アベノミクスの3本の矢のひとつである成長戦略において重要な鍵となる「TPP(環太平洋戦略的経済連携協定)交渉の妥結」、首相自らが「歴史的使命」と語る「憲法改正」、そして「消費税増税」……。今後、安倍政権が取り組むべき、これらの課題を実現させるにあたっては、当然批判や反発があるだろう。先の参院選で、衆参のねじれが解消されたとはいえ、現政権の行く手には様々な難関が立ちはだかっている。
政策の是非はともかく、ここではっきり言えるのは、「政権運営成功の鍵を握るのは、一国のリーダーである首相がいかにリーダーシップを発揮できるかにかかっている」ということだ。
そもそも、国家や地域という集団において、改革のために何か新しいことを始める際には決まって反対の声が挙がるもの。しかし、事を成し遂げるには、それを跳ね返すだけのリーダーシップ(=けん引力)が必要なのである。良きにしろ悪しきにしろ、国民に「痛み」を求めたにもかかわらず、圧倒的な支持の下で改革を進めたかつての小泉政権然り――。
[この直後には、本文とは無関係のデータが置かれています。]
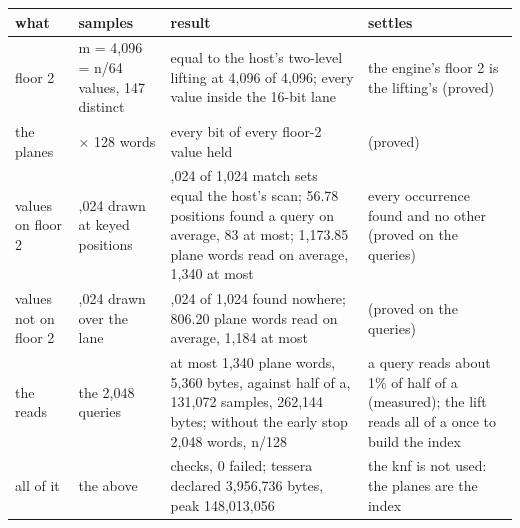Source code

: {\footnotesize
\setlength{\tabcolsep}{6pt}
\begin{longtable}{>{\RaggedRight\arraybackslash}p{}>{\RaggedRight\arraybackslash}p{}>{\RaggedRight\arraybackslash}p{}>{\RaggedRight\arraybackslash}p{}}
\toprule
what & samples & result & settles \\
\midrule
\endhead
floor 2 & m = 4,096 = n/64 values, 147 distinct & equal to the host's two-level lifting at 4,096 of 4,096; every value inside the 16-bit lane & the engine's floor 2 is the lifting's (proved) \\
the planes & 16 × 128 words & every bit of every floor-2 value held & (proved) \\
values on floor 2 & 1,024 drawn at keyed positions & 1,024 of 1,024 match sets equal the host's scan; 56.78 positions found a query on average, 83 at most; 1,173.85 plane words read on average, 1,340 at most & every occurrence found and no other (proved on the queries) \\
values not on floor 2 & 1,024 drawn over the lane & 1,024 of 1,024 found nowhere; 806.20 plane words read on average, 1,184 at most & (proved on the queries) \\
the reads & the 2,048 queries & at most 1,340 plane words, 5,360 bytes, against half of a, 131,072 samples, 262,144 bytes; without the early stop 2,048 words, n/128 & a query reads about 1\% of half of a (measured); the lift reads all of a once to build the index \\
all of it & the above & 11 checks, 0 failed; tessera declared 3,956,736 bytes, peak 148,013,056 & the knf is not used: the planes are the index \\
\bottomrule
\end{longtable}
}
それは数々の歴史が証明するところである。

歴史上、最も偉大な大統領とは?

 さて、「現在、世界で最も影響力を有するリーダーは?」と問われて、「アメリカ大統領」と答える人は少なくないだろう。
そんなアメリカ大統領の歴代ランキングで常に上位に名を連ね、米国民の多くが「最も偉大な大統領」に挙げるのが、今から約150年前に活躍したリンカーンだ。
丸太小屋で生まれ、ホワイトハウスへ上り詰めたというアメリカンドリームを体現し、暗殺により生涯を閉じたことで、その存在が神格化されている偉人のひとりである。そんな彼を最も偉大な大統領たらしめている一番の要因――、それはアメリカ合衆国存続の危機を救ったリーダーだったからに他ならない。
この危機とは、南北戦争のことである。

   エイブラハム・リンカーン


1861年2月、奴隷制に反対する共和党のリンカーンが大統領に当選したことで、経済発展のためには奴隷制が欠かせないと考えていた南部7州(最終的には11州)がアメリカ合衆国連邦政府から離脱し、アメリカ連合国を結成。そして、リンカーンがアメリカ合衆国大統領に就任した直後の1861年4月、アメリカ合衆国連邦政府側(北軍)とアメリカ連合国側(南軍)に分かれて争い、最終的に62万人もの犠牲者を出した南北戦争が勃発。この内戦は長期化したものの、リンカーン大統領在任中の1865年4月に事実上終結する。
内戦下、大統領として数々の難しい選択や判断に迫られたことは想像に難くないが、そのような状況にあっても、国家を分裂させることなく、内戦を終わらせたリンカーンは、アメリカ史上最大とも言える国難から国を救った救世主なのである。そして、その過程で発揮した「戦略的な判断力」と「卓越したリーダーシップ」が高く評価されているのだ。
例えば、南北戦争中の「奴隷解放宣言」の発表。これは、もちろん人道的な意味で評価されるべき歴史的なトピックで、彼の偉業のひとつだが、非常に高度な外交戦略としての側面もあった。宣言により、南北戦争を奴隷解放のための人道的な戦争と位置づけることで、南部と結び付きの強い欧州諸国の動きを牽制したのである。
また、彼は戦時下に連邦政府の収入を確保するための「連邦課税法」、西部開拓民の支持を取り付けるための「ホームステッド法」を成立させ、共和党内部でも反対が多かった「徴兵制」を実施。
そうやって、断固たるリーダーシップの下で大統領の権限を強めたことが、内戦の勝利、ひいては国家分裂の回避に貢献したのである。